Il fluire delle stagioni, il movimento degli astri nel cielo, i colori del fuoco che arde, il rumore della pioggia che irriga la terra, il profumo soave di un fiore che sboccia ed i movimenti delicati di un frutto che nasce. Sono queste le straordinarie, eleganti e dolci note che il Signore ha amato donare all’uomo, per far sì che il miracoloso concerto della vita si svolgesse melodioso ogni giorno.
Oggi, noi, uomini lontani dalla vita dei campi, siamo troppo spesso distratti anche quando squarci di questo meraviglioso spettacolo si offrono generosi e pazienti ai nostri occhi.

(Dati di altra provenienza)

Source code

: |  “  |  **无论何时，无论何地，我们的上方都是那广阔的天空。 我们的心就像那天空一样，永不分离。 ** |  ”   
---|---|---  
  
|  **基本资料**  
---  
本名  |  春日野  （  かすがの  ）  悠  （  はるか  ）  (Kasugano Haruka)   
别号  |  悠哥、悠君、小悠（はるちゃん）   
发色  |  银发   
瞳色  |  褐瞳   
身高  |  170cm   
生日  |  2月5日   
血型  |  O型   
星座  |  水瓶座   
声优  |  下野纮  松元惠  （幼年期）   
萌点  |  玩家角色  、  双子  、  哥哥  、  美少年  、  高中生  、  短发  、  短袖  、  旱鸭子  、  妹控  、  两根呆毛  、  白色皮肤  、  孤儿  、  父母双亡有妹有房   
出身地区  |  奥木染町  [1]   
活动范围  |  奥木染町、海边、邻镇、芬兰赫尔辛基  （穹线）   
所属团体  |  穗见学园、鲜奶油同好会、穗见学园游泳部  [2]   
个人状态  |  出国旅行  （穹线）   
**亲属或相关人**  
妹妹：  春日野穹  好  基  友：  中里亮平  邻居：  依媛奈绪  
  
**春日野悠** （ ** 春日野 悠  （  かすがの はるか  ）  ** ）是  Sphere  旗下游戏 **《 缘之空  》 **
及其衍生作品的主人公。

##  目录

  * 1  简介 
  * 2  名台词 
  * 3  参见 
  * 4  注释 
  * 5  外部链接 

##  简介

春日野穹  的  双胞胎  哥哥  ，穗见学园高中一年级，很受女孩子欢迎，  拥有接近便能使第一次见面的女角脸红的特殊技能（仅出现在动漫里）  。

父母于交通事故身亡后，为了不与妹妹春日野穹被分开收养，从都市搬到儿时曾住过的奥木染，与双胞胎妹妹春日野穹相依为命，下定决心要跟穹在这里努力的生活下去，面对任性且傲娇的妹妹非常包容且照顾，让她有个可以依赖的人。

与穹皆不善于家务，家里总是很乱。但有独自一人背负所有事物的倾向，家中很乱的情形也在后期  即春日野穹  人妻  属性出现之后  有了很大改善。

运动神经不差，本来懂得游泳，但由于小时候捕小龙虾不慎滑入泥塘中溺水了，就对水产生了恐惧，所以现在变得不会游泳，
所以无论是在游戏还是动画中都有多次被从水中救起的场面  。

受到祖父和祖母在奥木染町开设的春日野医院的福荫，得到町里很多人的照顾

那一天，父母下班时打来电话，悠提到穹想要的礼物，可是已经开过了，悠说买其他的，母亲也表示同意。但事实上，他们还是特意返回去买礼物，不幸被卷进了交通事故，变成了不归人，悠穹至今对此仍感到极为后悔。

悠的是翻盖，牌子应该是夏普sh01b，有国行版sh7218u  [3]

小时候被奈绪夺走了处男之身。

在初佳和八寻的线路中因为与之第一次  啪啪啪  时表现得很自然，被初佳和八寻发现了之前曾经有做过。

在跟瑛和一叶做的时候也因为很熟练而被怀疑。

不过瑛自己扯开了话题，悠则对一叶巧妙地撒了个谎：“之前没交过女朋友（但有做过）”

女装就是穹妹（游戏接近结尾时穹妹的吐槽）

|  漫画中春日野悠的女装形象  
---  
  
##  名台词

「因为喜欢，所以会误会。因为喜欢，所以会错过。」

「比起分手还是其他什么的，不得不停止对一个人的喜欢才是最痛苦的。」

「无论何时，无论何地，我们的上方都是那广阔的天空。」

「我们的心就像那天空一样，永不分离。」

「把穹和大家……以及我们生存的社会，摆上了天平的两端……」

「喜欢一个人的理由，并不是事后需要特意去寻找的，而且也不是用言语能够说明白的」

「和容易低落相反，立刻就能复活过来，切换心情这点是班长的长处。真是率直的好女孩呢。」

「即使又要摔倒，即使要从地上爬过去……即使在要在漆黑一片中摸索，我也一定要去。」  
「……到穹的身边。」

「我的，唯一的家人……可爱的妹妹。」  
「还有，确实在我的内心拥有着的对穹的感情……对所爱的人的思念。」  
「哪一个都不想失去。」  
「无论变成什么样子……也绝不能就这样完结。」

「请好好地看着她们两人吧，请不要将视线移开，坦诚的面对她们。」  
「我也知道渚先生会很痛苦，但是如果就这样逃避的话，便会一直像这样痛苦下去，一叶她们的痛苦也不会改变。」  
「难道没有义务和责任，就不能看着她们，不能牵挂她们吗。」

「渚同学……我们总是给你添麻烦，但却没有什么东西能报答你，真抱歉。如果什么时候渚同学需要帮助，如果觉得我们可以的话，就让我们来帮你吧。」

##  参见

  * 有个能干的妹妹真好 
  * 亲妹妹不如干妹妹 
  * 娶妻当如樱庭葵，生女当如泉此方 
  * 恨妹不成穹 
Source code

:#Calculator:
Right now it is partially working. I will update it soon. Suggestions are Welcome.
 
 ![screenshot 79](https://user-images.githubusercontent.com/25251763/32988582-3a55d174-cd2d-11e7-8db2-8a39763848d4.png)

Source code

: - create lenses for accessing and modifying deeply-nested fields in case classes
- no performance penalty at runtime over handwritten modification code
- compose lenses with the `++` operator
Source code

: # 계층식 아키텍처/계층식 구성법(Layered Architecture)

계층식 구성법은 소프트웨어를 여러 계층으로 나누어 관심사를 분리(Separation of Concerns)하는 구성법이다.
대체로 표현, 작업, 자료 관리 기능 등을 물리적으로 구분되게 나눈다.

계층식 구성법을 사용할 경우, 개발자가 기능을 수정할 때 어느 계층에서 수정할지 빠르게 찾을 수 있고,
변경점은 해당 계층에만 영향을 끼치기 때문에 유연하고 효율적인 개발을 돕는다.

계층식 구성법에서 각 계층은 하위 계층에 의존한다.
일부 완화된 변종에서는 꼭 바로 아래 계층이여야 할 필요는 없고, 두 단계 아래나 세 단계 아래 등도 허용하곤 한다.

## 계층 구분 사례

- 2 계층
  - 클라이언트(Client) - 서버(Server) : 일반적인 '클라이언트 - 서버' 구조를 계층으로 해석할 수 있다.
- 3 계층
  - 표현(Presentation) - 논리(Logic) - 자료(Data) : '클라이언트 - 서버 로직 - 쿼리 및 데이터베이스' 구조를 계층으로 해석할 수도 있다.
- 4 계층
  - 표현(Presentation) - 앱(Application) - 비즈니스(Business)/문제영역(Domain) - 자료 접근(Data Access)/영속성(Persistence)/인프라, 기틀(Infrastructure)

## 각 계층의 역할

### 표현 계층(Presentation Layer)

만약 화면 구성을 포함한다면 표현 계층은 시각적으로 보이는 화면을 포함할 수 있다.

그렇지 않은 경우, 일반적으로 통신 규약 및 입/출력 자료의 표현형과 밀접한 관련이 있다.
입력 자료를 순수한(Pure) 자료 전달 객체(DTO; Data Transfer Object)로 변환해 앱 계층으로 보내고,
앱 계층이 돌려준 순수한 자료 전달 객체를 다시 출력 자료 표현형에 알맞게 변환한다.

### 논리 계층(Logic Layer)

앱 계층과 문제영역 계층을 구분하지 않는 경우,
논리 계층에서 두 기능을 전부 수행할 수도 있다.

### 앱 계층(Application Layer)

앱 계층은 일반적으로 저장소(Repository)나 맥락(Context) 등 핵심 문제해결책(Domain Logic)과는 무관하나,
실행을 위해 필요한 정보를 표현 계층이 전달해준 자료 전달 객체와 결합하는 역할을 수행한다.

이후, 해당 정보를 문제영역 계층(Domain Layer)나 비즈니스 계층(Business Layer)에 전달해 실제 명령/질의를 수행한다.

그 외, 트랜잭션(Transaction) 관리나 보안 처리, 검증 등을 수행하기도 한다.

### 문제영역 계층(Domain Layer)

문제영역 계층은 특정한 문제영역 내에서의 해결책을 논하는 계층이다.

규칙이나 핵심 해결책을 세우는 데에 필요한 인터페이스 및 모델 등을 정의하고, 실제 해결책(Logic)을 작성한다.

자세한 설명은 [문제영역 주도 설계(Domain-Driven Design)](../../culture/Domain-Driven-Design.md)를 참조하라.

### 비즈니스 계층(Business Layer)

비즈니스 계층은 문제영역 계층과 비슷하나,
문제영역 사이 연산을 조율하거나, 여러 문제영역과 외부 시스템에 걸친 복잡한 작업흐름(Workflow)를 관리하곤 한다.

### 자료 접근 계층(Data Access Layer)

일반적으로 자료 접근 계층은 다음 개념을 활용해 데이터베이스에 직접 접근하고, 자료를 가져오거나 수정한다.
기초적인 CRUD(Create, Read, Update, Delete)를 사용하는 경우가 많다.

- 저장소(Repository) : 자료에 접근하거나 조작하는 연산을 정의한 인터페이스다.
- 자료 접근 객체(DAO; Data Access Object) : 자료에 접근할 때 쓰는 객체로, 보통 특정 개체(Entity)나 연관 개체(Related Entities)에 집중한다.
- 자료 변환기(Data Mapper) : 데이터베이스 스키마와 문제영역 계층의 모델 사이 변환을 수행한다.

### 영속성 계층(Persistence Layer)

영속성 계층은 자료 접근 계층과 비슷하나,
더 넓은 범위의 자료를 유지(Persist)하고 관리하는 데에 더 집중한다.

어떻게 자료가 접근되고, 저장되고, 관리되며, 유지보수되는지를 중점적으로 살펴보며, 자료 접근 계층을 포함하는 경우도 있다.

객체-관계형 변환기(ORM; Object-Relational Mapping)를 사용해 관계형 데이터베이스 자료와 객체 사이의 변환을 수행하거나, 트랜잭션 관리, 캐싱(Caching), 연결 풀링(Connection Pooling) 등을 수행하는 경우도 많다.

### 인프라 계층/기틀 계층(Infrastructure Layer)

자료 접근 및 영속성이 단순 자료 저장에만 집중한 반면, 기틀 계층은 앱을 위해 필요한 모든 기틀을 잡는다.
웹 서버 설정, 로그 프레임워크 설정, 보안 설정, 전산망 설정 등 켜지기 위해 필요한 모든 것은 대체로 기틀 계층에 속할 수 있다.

Così ci capita di restare con lo sguardo basso quando la fetta infuocata di un cielo al tramonto si mostra fra i cornicioni di due palazzi; di starnutire per il polline che vola nell’aria senza pensare che è lo spettacolo di un seme trasportato dalle ali del vento ad aver sollecitato il nostro naso; perfino di spostare una foglia secca dal tergicristallo al mattino, senza considerare che neanche il migliore degli artigiani d’oro fino saprebbe produrre uno splendore di egual misura.
E lasciamo che i nostri discorsi, pensieri o preoccupazioni abbiano la meglio anche quando ci troviamo di fronte alla preziosa sintesi di tutto ciò.
Il cibo è il compimento di quel miracolo della natura, che, preciso e creativo, si svolge ogni giorno; ha bisogno che le stagioni, il vento, la pioggia, il sole e i piccoli insetti svolgano i loro preziosissimi compiti.
Ciò che noi assaporiamo è dunque l’incontro fra l’amore generoso del Signore ed il lavoro dell’uomo che sui campi, per la strada e sul fuoco, lo ha seguito e curato, cosicché tutta questa complicata e semplice armonia, contenuta in un frutto, si fa fonte di quell’energia che muove i nostri passi lungo il cammino della vita.
Questo è il cibo degno di attenzione e consapevolezza, degno d’amore e di gioia, è il cibo che ci nutre e, quando necessario, ci cura dai piccoli malanni, previene, donandoci tutti gli elementi di cui abbiamo bisogno, le carenze cui andremo incontro secondo le leggi delle stagioni.
È il cibo che ci arricchisce quando prima di assaporare un piatto scopriamo quali esigenze e quali storie hanno portato gli uomini di un determinato tempo e spazio a produrre proprio quella e non un’altra pietanza.
La luce del sole, il canto degli uccelli, il soffio del vento, l’odore ed il gusto del pane appena sfornato sono doni preziosi che il Signore generoso continua ad elargire, perfino a chi come noi la mattina non ha il piacere di sentire sotto le suole la morbidezza della terra, ma il duro asfalto.
Perché, per quanto si possa costruire, asfaltare e tecnicizzare, c’è sempre un raggio di luce pronto ad entrare da uno spiraglio e un filo d’erba che cresce sereno tra le immancabili crepe della strada. Dunque la vista, l’udito, l’olfatto, il tatto ed il gusto hanno ogni giorno la possibilità, per chi lo desidera, d’essere meravigliosamente alimentati.
Così come il suono delle campane, l’odore dell’incenso, il tocco dell’acqua benedetta, la bellezza di una chiesa, la Parola ed il gusto del Pane eucaristico. Sono tutti doni che il Signore ci dà per risvegliare e nutrire in ognuna delle Sue celebrazioni i nostri sensi; i quali entrano dentro di noi per una porta speciale che scavalca la ragione e li porta dritti al cuore, il motore che muove i nostri passi.
Ciò che mettiamo dentro di noi, si trasforma nell’energia di cui abbiamo bisogno lungo il cammino della vita; il Signore con l’Eucarestia si fa cibo, dunque movimento per noi. Può essere meraviglioso aprire il cuore ed accogliere le tracce del Signore anche nel cibo che giorno dopo giorno assaporiamo, fugacemente o intorno ad una tavola.